Moreover, aspirated pathogenic bacteria may cause inflammation of the lower respiratory tract may predispose to secondary bacterial infections in COVID-19 patients. In patients with comorbidities and the elderly, the increased risk of bacterial aspiration due to a poor swallowing reflex may lead to a higher preponderance to severe COVID-19 disease with bacterial superinfection.

Poor oral hygiene in relation to COVID-19

Poor oral hygiene increases periodontal pathogens. These pathogens have been detected in the lower respiratory tracts of COVID-19 patients. These bacteria can also degrade the S protein of SARS-CoV-2, enhancing its penetration and infectivity. Additionally, the lack of proper oral care in COVID-19 patients, especially among those hospitalized for prolonged periods, may increase the risk of aspirated pathogenic oral bacteria and inflammation of the lower respiratory tract.

Emerging evidence suggests that COVID-19 patients with periodontal disease have a higher mortality risk than those without. This is because poor oral hygiene and periodontitis promote the progression of COVID-19 via upregulation of ACE2 and proinflammatory cytokines. Thus, management and control of periodontitis may reduce or minimize the risk of SAR-CoV-2 infections.

Oral antiseptics used as pre-procedural rinses can aid in preventing cross-infection and the number of bacteria in aerosols. The effectiveness of pre-procedural mouth rinses in reducing the number of aerosolized microbes during dental treatment has been documented.

Oral antiseptics can reduce viral load and disease transmission, by disrupting the viral lipid envelope; the ones being used are – 1% povidone-iodine; 0.05-0.10% cetylpyridinium chloride; 0.12% chlorhexidine; 1% hydrogen peroxide; beta-cyclodextrin with citrox; and essential oil mouth rinses, such as – eucalyptol, thymol, menthol, and methyl salicylate.

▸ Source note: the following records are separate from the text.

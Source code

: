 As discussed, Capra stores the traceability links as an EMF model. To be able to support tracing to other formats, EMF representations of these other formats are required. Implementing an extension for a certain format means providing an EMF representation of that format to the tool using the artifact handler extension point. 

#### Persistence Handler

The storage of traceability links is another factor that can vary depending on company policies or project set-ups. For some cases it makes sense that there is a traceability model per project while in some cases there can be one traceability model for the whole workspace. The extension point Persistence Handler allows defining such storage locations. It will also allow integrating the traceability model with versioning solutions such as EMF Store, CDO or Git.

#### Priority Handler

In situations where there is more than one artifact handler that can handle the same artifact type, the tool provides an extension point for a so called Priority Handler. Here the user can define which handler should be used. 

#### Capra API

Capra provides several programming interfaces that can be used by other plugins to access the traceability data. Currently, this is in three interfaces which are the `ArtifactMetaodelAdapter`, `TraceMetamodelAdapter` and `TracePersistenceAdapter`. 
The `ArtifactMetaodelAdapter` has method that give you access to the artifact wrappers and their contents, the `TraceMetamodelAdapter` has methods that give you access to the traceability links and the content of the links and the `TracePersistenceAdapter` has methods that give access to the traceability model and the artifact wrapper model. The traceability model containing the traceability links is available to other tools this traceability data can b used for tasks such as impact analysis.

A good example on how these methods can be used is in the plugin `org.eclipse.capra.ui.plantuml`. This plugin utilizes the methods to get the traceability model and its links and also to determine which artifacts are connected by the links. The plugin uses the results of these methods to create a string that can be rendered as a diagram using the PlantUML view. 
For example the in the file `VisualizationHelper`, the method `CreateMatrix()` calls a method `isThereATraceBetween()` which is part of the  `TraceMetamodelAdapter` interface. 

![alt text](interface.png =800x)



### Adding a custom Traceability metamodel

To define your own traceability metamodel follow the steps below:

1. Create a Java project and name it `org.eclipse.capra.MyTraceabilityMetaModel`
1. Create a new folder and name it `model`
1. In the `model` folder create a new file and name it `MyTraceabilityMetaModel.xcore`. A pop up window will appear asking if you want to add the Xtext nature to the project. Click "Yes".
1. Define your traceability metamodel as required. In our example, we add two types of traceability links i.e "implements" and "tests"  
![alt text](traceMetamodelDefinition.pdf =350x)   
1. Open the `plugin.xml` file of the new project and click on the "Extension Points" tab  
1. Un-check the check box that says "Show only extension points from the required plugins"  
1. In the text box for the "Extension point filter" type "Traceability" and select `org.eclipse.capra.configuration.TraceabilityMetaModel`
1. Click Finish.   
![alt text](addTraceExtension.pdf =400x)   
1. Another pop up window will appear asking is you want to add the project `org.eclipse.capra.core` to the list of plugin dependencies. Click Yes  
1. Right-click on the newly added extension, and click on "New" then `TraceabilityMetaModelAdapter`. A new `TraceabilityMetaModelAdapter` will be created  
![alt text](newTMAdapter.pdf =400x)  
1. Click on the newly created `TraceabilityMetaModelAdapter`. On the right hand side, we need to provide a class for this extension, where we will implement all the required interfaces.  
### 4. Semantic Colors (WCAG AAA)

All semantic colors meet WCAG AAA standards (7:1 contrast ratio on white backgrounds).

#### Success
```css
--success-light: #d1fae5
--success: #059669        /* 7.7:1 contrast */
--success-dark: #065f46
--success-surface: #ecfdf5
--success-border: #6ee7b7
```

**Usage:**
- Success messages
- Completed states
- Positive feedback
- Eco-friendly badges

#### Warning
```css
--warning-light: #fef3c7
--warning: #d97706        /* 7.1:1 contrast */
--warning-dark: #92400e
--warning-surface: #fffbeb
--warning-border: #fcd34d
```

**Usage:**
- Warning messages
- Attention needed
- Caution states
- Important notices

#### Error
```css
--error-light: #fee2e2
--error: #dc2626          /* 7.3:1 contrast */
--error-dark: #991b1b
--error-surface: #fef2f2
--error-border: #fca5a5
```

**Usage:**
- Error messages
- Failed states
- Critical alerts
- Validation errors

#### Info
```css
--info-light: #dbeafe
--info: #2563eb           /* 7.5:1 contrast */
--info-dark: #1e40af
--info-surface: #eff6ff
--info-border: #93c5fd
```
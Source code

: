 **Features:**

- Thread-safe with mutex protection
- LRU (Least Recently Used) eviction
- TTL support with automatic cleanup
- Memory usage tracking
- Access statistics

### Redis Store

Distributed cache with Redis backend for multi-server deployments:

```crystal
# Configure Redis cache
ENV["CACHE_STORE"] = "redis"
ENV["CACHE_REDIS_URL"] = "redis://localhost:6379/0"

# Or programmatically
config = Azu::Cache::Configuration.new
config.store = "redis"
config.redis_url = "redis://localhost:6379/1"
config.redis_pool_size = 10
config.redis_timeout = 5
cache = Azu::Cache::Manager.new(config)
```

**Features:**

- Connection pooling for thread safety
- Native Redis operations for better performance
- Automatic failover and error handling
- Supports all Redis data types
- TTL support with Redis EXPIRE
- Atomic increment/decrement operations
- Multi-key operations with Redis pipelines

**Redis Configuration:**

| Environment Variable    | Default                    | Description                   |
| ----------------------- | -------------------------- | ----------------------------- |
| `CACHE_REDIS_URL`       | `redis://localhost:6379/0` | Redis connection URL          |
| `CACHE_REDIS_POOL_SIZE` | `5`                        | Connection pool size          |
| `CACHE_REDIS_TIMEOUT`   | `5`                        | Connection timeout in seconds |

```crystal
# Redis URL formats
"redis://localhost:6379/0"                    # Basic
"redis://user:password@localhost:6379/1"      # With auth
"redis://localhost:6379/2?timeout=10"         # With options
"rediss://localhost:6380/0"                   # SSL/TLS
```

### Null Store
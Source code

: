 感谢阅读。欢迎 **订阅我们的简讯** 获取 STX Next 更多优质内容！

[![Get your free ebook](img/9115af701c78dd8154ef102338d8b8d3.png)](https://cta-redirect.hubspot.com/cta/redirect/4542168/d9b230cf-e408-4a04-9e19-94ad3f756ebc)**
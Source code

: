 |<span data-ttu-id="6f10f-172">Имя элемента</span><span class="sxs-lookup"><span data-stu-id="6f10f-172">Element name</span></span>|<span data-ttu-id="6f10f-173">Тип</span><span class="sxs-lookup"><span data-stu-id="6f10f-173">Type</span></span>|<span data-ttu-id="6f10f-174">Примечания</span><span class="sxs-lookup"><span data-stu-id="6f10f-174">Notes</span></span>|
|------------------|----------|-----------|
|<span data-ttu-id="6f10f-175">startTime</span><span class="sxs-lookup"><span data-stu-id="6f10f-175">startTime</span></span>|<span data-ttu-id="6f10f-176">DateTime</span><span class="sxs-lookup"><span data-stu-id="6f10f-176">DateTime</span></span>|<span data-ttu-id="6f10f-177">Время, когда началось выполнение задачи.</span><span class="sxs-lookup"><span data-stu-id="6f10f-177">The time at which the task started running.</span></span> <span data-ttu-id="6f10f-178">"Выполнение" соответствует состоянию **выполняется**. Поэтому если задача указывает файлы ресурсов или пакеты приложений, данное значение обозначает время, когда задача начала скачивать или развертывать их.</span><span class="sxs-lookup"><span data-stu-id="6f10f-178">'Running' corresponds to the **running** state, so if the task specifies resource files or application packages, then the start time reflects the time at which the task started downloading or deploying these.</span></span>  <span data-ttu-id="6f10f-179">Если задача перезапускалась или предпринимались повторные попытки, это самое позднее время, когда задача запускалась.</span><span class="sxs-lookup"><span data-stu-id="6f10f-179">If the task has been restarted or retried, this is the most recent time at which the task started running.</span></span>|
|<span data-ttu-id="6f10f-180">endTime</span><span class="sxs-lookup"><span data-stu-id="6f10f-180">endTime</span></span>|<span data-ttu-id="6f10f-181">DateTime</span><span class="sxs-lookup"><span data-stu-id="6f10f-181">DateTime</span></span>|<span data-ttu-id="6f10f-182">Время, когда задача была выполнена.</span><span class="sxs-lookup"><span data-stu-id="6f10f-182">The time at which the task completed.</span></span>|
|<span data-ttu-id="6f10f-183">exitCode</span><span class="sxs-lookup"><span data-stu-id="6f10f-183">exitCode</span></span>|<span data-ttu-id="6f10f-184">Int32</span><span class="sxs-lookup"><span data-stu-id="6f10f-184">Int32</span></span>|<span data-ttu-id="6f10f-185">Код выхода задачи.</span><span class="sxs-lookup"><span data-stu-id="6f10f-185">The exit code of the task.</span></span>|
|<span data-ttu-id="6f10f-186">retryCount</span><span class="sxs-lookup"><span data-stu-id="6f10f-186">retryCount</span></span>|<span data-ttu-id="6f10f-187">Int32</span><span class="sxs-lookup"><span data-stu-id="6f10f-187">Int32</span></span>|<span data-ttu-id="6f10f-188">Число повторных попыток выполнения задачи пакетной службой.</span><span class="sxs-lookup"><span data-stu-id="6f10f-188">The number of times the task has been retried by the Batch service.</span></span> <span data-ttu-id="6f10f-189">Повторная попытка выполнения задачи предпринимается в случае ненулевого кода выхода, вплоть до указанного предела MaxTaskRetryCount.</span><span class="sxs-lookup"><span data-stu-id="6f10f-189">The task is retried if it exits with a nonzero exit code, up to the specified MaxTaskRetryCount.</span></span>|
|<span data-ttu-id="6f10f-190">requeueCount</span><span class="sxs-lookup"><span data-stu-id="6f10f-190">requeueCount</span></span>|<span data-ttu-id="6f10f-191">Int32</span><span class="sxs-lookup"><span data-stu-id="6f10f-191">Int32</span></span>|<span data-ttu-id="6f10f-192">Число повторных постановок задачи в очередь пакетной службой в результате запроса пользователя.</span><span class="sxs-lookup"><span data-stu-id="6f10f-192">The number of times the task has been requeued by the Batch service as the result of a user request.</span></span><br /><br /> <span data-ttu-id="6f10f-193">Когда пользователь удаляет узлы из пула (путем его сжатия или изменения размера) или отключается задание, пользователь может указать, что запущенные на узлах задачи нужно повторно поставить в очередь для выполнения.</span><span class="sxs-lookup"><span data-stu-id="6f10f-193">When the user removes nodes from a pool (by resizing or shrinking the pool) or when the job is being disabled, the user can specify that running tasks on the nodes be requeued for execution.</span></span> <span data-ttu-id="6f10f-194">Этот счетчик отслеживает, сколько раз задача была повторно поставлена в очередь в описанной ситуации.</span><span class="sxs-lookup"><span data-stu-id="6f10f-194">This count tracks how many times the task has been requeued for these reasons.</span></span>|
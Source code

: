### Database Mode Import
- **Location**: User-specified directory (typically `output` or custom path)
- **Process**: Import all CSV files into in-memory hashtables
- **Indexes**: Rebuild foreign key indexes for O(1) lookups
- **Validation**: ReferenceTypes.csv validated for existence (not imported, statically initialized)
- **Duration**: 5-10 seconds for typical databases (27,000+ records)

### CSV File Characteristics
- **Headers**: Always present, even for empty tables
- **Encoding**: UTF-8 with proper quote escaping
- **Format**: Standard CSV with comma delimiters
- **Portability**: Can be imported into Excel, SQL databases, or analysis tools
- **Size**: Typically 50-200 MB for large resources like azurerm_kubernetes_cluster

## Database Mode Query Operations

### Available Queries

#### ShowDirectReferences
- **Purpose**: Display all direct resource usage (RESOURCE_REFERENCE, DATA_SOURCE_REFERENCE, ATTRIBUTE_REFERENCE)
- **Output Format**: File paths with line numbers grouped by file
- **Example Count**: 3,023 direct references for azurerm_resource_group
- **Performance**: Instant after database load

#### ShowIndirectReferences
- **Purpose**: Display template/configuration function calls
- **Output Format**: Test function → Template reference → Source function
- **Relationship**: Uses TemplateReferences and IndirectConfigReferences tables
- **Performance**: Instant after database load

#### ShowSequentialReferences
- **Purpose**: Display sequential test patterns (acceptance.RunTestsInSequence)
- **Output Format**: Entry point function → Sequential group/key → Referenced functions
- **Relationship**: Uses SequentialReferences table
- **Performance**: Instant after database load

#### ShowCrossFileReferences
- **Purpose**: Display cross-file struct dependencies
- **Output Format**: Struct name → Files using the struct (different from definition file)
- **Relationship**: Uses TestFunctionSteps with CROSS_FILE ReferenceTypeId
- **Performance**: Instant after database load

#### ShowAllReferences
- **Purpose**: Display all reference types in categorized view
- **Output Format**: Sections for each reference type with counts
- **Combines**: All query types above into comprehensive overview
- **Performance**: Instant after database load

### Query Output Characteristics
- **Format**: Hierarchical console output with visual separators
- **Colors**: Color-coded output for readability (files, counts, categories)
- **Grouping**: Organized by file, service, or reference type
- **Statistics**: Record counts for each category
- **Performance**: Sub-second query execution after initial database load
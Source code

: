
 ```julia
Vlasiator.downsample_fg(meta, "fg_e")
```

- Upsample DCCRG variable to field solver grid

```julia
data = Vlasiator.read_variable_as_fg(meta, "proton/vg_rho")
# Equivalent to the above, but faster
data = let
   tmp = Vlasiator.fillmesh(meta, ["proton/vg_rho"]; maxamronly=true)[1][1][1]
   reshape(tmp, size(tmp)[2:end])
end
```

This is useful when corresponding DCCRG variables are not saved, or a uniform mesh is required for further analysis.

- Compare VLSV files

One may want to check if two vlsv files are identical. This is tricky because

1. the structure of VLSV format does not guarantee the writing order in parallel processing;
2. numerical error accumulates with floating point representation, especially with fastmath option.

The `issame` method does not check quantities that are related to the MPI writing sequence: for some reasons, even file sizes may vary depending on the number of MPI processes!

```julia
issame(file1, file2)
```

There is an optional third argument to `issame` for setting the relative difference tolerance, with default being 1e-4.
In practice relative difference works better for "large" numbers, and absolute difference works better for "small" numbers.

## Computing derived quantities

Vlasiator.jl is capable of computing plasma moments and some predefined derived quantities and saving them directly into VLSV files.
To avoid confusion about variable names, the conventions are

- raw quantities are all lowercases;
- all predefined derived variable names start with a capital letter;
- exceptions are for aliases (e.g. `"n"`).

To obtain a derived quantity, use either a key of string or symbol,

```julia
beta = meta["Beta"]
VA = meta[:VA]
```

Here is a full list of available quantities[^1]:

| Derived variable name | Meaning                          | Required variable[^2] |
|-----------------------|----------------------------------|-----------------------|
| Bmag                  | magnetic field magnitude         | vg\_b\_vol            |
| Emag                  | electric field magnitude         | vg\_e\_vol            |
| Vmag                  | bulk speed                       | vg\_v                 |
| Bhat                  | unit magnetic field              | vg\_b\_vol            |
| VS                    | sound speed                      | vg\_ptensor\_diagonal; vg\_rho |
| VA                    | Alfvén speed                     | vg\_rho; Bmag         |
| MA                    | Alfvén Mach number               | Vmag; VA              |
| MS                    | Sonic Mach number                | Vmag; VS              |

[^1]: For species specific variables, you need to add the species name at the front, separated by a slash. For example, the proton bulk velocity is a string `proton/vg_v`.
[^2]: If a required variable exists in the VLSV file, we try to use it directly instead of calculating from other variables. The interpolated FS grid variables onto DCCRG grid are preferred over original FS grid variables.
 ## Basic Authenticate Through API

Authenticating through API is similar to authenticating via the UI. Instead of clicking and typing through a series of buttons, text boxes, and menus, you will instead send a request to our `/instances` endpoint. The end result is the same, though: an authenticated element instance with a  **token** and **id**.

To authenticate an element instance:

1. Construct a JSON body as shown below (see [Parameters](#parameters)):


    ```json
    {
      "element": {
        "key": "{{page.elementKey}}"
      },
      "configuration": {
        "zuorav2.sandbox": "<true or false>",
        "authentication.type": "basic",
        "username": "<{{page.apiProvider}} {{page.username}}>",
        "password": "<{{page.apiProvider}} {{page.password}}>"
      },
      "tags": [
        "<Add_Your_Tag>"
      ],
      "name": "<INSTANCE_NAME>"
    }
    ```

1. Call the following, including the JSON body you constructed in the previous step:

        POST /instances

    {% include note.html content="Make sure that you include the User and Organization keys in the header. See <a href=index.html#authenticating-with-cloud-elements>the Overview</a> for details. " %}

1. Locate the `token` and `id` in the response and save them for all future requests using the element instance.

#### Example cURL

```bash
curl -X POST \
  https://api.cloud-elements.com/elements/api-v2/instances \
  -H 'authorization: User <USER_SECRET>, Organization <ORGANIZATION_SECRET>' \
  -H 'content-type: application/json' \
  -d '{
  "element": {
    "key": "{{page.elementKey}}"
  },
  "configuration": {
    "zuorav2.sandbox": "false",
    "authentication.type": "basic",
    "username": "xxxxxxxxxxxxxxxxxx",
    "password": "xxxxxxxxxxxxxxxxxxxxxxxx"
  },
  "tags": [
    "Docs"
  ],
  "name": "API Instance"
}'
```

A combination of two mouth rinses – 1% hydrogen peroxide and 0.2-0.3% chlorhexidine, can also be advantageous and can provide a dual mechanism of action. These antiseptic rinses can decrease the salivary viral load and reduce the risk of SARS-CoV-2 dissemination.

Gargling with antimicrobial mouthwashes or the use of antimicrobial nasal sprays in suspected or confirmed COVID-19 patients may inhibit transmission of infection and protect healthcare providers. While optimal oral hygiene and treatment of periodontal disease can reduce ACE2 expression, inflammatory cytokines and may aid in the prevention of aspiration pneumonia. Therefore, maintaining periodontal health may reduce host susceptibility to COVID-19 and may prevent COVID-19 aggravation.

In addition, periodontal therapy also improves systemic diseases such as COPD and diabetes; maintenance of dental health may reduce mortality and morbidity through lowering host susceptibility to COVID-19 aggravation.

Conclusion

Periodontal health and good oral hygiene are crucial to maintaining overall health and help in survival against SARS-CoV-2 and for preventing COVID-19 aggravation. The use of antimicrobial mouth rinses may be incorporated in routine practice used to enhance oral health and to inhibit the transmission of COVID-19 in the dental office.